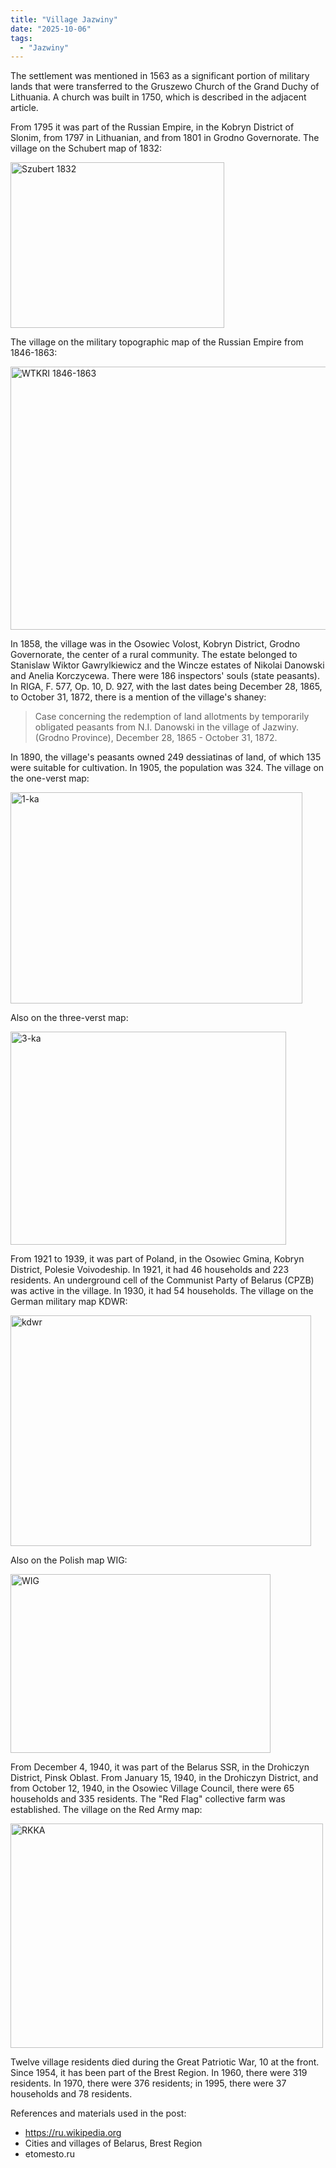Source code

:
 ```yaml
---
title: "Village Jazwiny"
date: "2025-10-06"
tags: 
  - "Jazwiny"
---
```


The settlement was mentioned in 1563 as a significant portion of military lands that were transferred to the Gruszewo Church of the Grand Duchy of Lithuania. A church was built in 1750, which is described in the adjacent article.

From 1795 it was part of the Russian Empire, in the Kobryn District of Slonim, from 1797 in Lithuanian, and from 1801 in Grodno Governorate. The village on the Schubert map of 1832:

<img width="342" height="265" alt="Szubert 1832" src="https://github.com/user-attachments/assets/50417f89-6b9f-41db-8527-eba61d11b594" />

The village on the military topographic map of the Russian Empire from 1846-1863:

<img width="563" height="421" alt="WTKRI 1846-1863" src="https://github.com/user-attachments/assets/2fd1aaab-44ce-4120-890d-ba5f233df99e" />

In 1858, the village was in the Osowiec Volost, Kobryn District, Grodno Governorate, the center of a rural community. The estate belonged to Stanislaw Wiktor Gawrylkiewicz and the Wincze estates of Nikolai Danowski and Anelia Korczycewa. There were 186 inspectors' souls (state peasants). In RIGA, F. 577, Op. 10, D. 927, with the last dates being December 28, 1865, to October 31, 1872, there is a mention of the village's shaney:

> Case concerning the redemption of land allotments by temporarily obligated peasants from N.I. Danowski in the village of Jazwiny. (Grodno Province), December 28, 1865 - October 31, 1872.

In 1890, the village's peasants owned 249 dessiatinas of land, of which 135 were suitable for cultivation. In 1905, the population was 324. The village on the one-verst map:

<img width="467" height="338" alt="1-ka" src="https://github.com/user-attachments/assets/5b236544-8a72-4356-988c-3b1d7f11fb10" />

Also on the three-verst map:

<img width="441" height="341" alt="3-ka" src="https://github.com/user-attachments/assets/16b7a549-92b2-4fa6-81ed-7826733cf09c" />

From 1921 to 1939, it was part of Poland, in the Osowiec Gmina, Kobryn District, Polesie Voivodeship. In 1921, it had 46 households and 223 residents. An underground cell of the Communist Party of Belarus (CPZB) was active in the village. In 1930, it had 54 households. The village on the German military map KDWR:

<img width="481" height="369" alt="kdwr" src="https://github.com/user-attachments/assets/d76315b9-373c-466f-8935-f70a32b074af" />

Also on the Polish map WIG:

<img width="416" height="286" alt="WIG" src="https://github.com/user-attachments/assets/64c6db23-367b-4e2d-8bec-a83703efc713" />

From December 4, 1940, it was part of the Belarus SSR, in the Drohiczyn District, Pinsk Oblast. From January 15, 1940, in the Drohiczyn District, and from October 12, 1940, in the Osowiec Village Council, there were 65 households and 335 residents. The "Red Flag" collective farm was established. The village on the Red Army map:

<img width="500" height="359" alt="RKKA" src="https://github.com/user-attachments/assets/89c7cc56-4e25-44ac-a63b-4f1617f74528" />

Twelve village residents died during the Great Patriotic War, 10 at the front. Since 1954, it has been part of the Brest Region. In 1960, there were 319 residents. In 1970, there were 376 residents; in 1995, there were 37 households and 78 residents.

References and materials used in the post:
- https://ru.wikipedia.org
- Cities and villages of Belarus, Brest Region
- etomesto.ru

◆ **Exercise goal**
Without the pictures, restate all the entries above exactly.

◆ **Solution to the problem**
Source code

:
 ```yaml
---
title: "Village Jazwiny"
date: "2025-10-06"
tags: 
  - "Jazwiny"
---
```


The settlement was mentioned in 1563 as a significant portion of military lands that were transferred to the Gruszewo Church of the Grand Duchy of Lithuania. A church was built in 1750, which is described in the adjacent article.

From 1795 it was part of the Russian Empire, in the Kobryn District of Slonim, from 1797 in Lithuanian, and from 1801 in Grodno Governorate. The village on the Schubert map of 1832:

<img width="342" height="265" alt="Szubert 1832" src="https://github.com/user-attachments/assets/50417f89-6b9f-41db-8527-eba61d11b594" />

The village on the military topographic map of the Russian Empire from 1846-1863:

<img width="563" height="421" alt="WTKRI 1846-1863" src="https://github.com/user-attachments/assets/2fd1aaab-44ce-4120-890d-ba5f233df99e" />

In 1858, the village was in the Osowiec Volost, Kobryn District, Grodno Governorate, the center of a rural community. The estate belonged to Stanislaw Wiktor Gawrylkiewicz and the Wincze estates of Nikolai Danowski and Anelia Korczycewa. There were 186 inspectors' souls (state peasants). In RIGA, F. 577, Op. 10, D. 927, with the last dates being December 28, 1865, to October 31, 1872, there is a mention of the village's shaney:

> Case concerning the redemption of land allotments by temporarily obligated peasants from N.I. Danowski in the village of Jazwiny. (Grodno Province), December 28, 1865 - October 31, 1872.

In 1890, the village's peasants owned 249 dessiatinas of land, of which 135 were suitable for cultivation. In 1905, the population was 324. The village on the one-verst map:

<img width="467" height="338" alt="1-ka" src="https://github.com/user-attachments/assets/5b236544-8a72-4356-988c-3b1d7f11fb10" />

Also on the three-verst map:

<img width="441" height="341" alt="3-ka" src="https://github.com/user-attachments/assets/16b7a549-92b2-4fa6-81ed-7826733cf09c" />

From 1921 to 1939, it was part of Poland, in the Osowiec Gmina, Kobryn District, Polesie Voivodeship. In 1921, it had 46 households and 223 residents. An underground cell of the Communist Party of Belarus (CPZB) was active in the village. In 1930, it had 54 households. The village on the German military map KDWR:

<img width="481" height="369" alt="kdwr" src="https://github.com/user-attachments/assets/d76315b9-373c-466f-8935-f70a32b074af" />

Also on the Polish map WIG:

<img width="416" height="286" alt="WIG" src="https://github.com/user-attachments/assets/64c6db23-367b-4e2d-8bec-a83703efc713" />

From December 4, 1940, it was part of the Belarus SSR, in the Drohiczyn District, Pinsk Oblast. From January 15, 1940, in the Drohiczyn District, and from October 12, 1940, in the Osowiec Village Council, there were 65 households and 335 residents. The "Red Flag" collective farm was established. The village on the Red Army map:

<img width="500" height="359" alt="RKKA" src="https://github.com/user-attachments/assets/89c7cc56-4e25-44ac-a63b-4f1617f74528" />

Twelve village residents died during the Great Patriotic War, 10 at the front. Since 1954, it has been part of the Brest Region. In 1960, there were 319 residents. In 1970, there were 376 residents; in 1995, there were 37 households and 78 residents.

References and materials used in the post:
- https://ru.wikipedia.org
- Cities and villages of Belarus, Brest Region
- etomesto.ru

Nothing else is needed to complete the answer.